EXTRACTED INFORMATION.
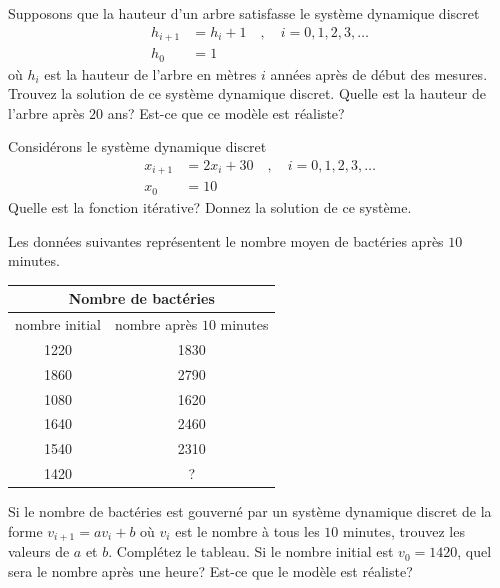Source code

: \begin{question}[\life]
Supposons que la hauteur d'un arbre satisfasse le système dynamique discret
\begin{align*}
h_{i+1} &= h_i + 1 \quad , \quad i=0, 1, 2, 3, \ldots \\
h_0 &= 1
\end{align*}
où $h_i$ est la hauteur de l'arbre en mètres $i$ années après de début des
mesures.  Trouvez la solution de ce système dynamique discret.  Quelle est la
hauteur de l'arbre après $20$ ans?  Est-ce que ce modèle est réaliste?
\label{6Q76}
\end{question}

\begin{question}[\life]
Considérons le système dynamique discret
\begin{align*}
x_{i+1} &= 2x_i + 30 \quad , \quad i=0, 1, 2, 3, \ldots \\
x_0 &= 10
\end{align*}
Quelle est la fonction itérative?  Donnez la solution de ce système.
\label{6Q77}
\end{question}

\begin{question}[\life]
Les données suivantes représentent le nombre moyen de bactéries après
$10$ minutes.
\begin{center}
\begin{tabular}{c|c}
\multicolumn{2}{c}{Nombre de bactéries} \\
\hline
nombre initial & nombre après $10$ minutes \\
\hline
1220 & 1830 \\
1860 & 2790 \\
1080 & 1620 \\
1640 & 2460 \\
1540 & 2310 \\
1420 & ?
\end{tabular}
\end{center}
Si le nombre de bactéries est gouverné par un système dynamique
discret de la forme $v_{i+1} = a v_i + b$ où $v_i$ est le nombre à
tous les $10$ minutes, trouvez les valeurs de $a$ et $b$.  Complétez
le tableau.  Si le nombre initial est $v_0 = 1420$, quel sera le
nombre après une heure?  Est-ce que le modèle est réaliste?
\label{6Q78}
\end{question}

REQUIRED ACTION.
Reproduce the lines above exactly, image-free.

RESULT FOR THIS TASK.
Source code

: \begin{question}[\life]
Supposons que la hauteur d'un arbre satisfasse le système dynamique discret
\begin{align*}
h_{i+1} &= h_i + 1 \quad , \quad i=0, 1, 2, 3, \ldots \\
h_0 &= 1
\end{align*}
où $h_i$ est la hauteur de l'arbre en mètres $i$ années après de début des
mesures.  Trouvez la solution de ce système dynamique discret.  Quelle est la
hauteur de l'arbre après $20$ ans?  Est-ce que ce modèle est réaliste?
\label{6Q76}
\end{question}

\begin{question}[\life]
Considérons le système dynamique discret
\begin{align*}
x_{i+1} &= 2x_i + 30 \quad , \quad i=0, 1, 2, 3, \ldots \\
x_0 &= 10
\end{align*}
Quelle est la fonction itérative?  Donnez la solution de ce système.
\label{6Q77}
\end{question}

\begin{question}[\life]
Les données suivantes représentent le nombre moyen de bactéries après
$10$ minutes.
\begin{center}
\begin{tabular}{c|c}
\multicolumn{2}{c}{Nombre de bactéries} \\
\hline
nombre initial & nombre après $10$ minutes \\
\hline
1220 & 1830 \\
1860 & 2790 \\
1080 & 1620 \\
1640 & 2460 \\
1540 & 2310 \\
1420 & ?
\end{tabular}
\end{center}
Si le nombre de bactéries est gouverné par un système dynamique
discret de la forme $v_{i+1} = a v_i + b$ où $v_i$ est le nombre à
tous les $10$ minutes, trouvez les valeurs de $a$ et $b$.  Complétez
le tableau.  Si le nombre initial est $v_0 = 1420$, quel sera le
nombre après une heure?  Est-ce que le modèle est réaliste?
\label{6Q78}
\end{question}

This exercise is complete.